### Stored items
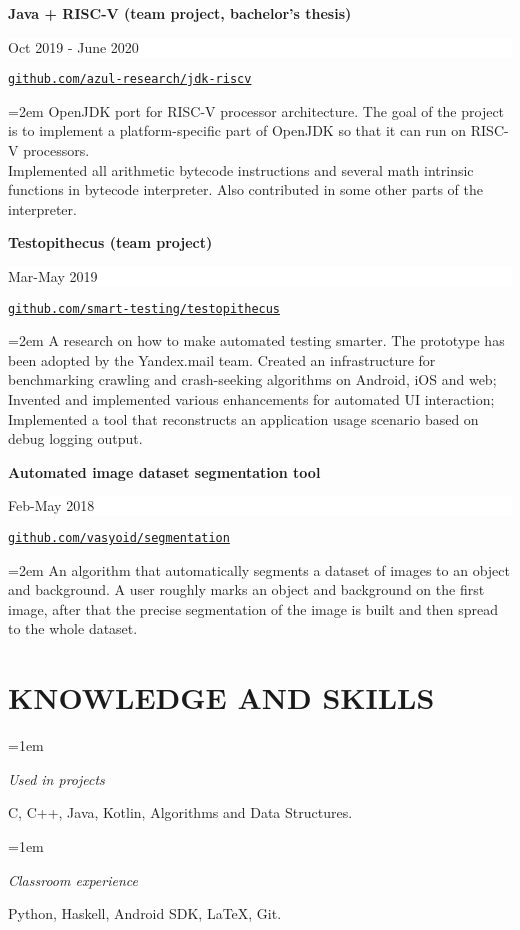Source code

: \documentclass[paper=a4,fontsize=11pt]{scrartcl} %
\newlength{\spacebox}
\newcommand{\sepspace}{\vspace*{0.5em}}		%
\newcommand{\NewPart}[1]{\section*{\uppercase{#1}}}
\newcommand{\PersonalEntry}[2]{
		\noindent\hangindent=2em\hangafter=0 %
		\parbox{\spacebox}{        %
		\textit{#1}}		       %
		\hspace{1.5em} #2 \par}    %
\newcommand{\SkillsEntry}[2]{      %
		\noindent\hangindent=1em\hangafter=0 %
		\parbox{100pt}{	        %
		\textit{#1}}			   %
		\hspace{1.5em} #2 \par}    %
\newcommand{\SomeEntry}[4]{
		\noindent \textbf{#1} \hfill      %
		\colorbox{White}{%
			\parbox{12em}{%
			\hfill\color{Black}#2}} \par  %
		\noindent \texttt{#3} \par        %
		\noindent\hangindent=2em\hangafter=0 \small #4 %
		\normalsize \par}
\begin{document}
\SomeEntry{Java + RISC-V (team project, bachelor's thesis)}{Oct 2019 - June 2020}{\href{https://github.com/azul-research/jdk-riscv}{github.com/azul-research/jdk-riscv}}{OpenJDK port for RISC-V processor architecture. The goal of the project is to implement a platform-specific part of OpenJDK so that it can run on RISC-V processors.\\
Implemented all arithmetic bytecode instructions and several math intrinsic functions in bytecode interpreter. Also contributed in some other parts of the interpreter.}
\sepspace
\SomeEntry{Testopithecus (team project)}{Mar-May 2019}{\href{https:/github.com/smart-testing/testopithecus}{github.com/smart-testing/testopithecus}}{A research on how to make automated testing smarter. The prototype has been adopted by the Yandex.mail team.
	Created an infrastructure for benchmarking crawling and crash-seeking algorithms on Android, iOS and web;
	Invented and implemented various enhancements for automated UI interaction;
	Implemented a tool that reconstructs an application usage scenario based on debug logging output.} 
\sepspace
\SomeEntry{Automated image dataset segmentation tool}{Feb-May 2018}{\href{https://github.com/vasyoid/segmentation}{github.com/vasyoid/segmentation}}{An algorithm that automatically segments a dataset of images to an object and background. A user roughly marks an object and background on the first image, after that the precise segmentation of the image is built and then spread to the whole dataset.} 

\NewPart{Knowledge and Skills}

\SkillsEntry{Used in projects}{C, C++, Java, Kotlin, Algorithms and Data Structures.}
\SkillsEntry{Classroom experience}{Python, Haskell, Android SDK, \LaTeX, Git.}
\end{document}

### Problem description
If a line in the entries contains the word "parbox", copy that line out.

### Task output
		\parbox{\spacebox}{        %
		\parbox{100pt}{	        %
			\parbox{12em}{%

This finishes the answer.